(Source records)
- - - - -
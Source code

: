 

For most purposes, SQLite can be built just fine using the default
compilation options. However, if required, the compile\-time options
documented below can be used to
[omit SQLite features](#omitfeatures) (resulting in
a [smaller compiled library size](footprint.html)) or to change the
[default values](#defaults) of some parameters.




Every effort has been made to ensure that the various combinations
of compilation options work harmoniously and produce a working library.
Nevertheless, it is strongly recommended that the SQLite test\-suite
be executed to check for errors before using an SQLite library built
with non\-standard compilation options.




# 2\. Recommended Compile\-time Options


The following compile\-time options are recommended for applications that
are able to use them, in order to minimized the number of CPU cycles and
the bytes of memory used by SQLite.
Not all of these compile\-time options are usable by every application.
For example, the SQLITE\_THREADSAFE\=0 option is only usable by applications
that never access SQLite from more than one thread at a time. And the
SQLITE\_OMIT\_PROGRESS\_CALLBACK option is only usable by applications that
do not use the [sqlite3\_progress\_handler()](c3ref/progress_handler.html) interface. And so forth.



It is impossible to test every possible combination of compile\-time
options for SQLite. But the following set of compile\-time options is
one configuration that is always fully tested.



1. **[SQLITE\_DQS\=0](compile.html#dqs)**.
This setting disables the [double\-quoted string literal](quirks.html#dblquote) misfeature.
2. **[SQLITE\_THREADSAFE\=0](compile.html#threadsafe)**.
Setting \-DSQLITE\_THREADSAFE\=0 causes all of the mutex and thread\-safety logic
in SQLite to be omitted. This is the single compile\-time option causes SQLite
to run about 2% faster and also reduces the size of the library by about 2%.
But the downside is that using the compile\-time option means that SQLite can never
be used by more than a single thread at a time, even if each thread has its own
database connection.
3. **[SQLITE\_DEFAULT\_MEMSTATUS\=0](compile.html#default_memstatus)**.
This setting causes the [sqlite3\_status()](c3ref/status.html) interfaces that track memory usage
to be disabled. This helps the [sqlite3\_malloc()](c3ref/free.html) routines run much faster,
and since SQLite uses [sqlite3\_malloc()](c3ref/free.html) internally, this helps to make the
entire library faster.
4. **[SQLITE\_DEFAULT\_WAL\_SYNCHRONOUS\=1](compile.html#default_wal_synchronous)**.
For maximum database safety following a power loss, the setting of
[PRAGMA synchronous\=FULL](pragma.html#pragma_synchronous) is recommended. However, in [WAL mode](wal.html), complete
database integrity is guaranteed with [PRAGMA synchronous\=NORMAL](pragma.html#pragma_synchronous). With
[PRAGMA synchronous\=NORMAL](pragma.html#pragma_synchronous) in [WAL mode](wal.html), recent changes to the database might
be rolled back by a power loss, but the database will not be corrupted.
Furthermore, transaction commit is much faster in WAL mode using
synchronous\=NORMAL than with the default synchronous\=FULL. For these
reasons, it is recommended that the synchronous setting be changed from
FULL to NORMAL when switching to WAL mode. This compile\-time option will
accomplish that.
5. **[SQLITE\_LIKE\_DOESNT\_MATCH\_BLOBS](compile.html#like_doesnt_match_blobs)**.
- - - - -
What to produce ::
Begin at the line containing "database integrity is" and reproduce every line through the last one in the records above, exactly.

Completed task ::
database integrity is guaranteed with [PRAGMA synchronous\=NORMAL](pragma.html#pragma_synchronous). With
[PRAGMA synchronous\=NORMAL](pragma.html#pragma_synchronous) in [WAL mode](wal.html), recent changes to the database might
be rolled back by a power loss, but the database will not be corrupted.
Furthermore, transaction commit is much faster in WAL mode using
synchronous\=NORMAL than with the default synchronous\=FULL. For these
reasons, it is recommended that the synchronous setting be changed from
FULL to NORMAL when switching to WAL mode. This compile\-time option will
accomplish that.
5. **[SQLITE\_LIKE\_DOESNT\_MATCH\_BLOBS](compile.html#like_doesnt_match_blobs)**.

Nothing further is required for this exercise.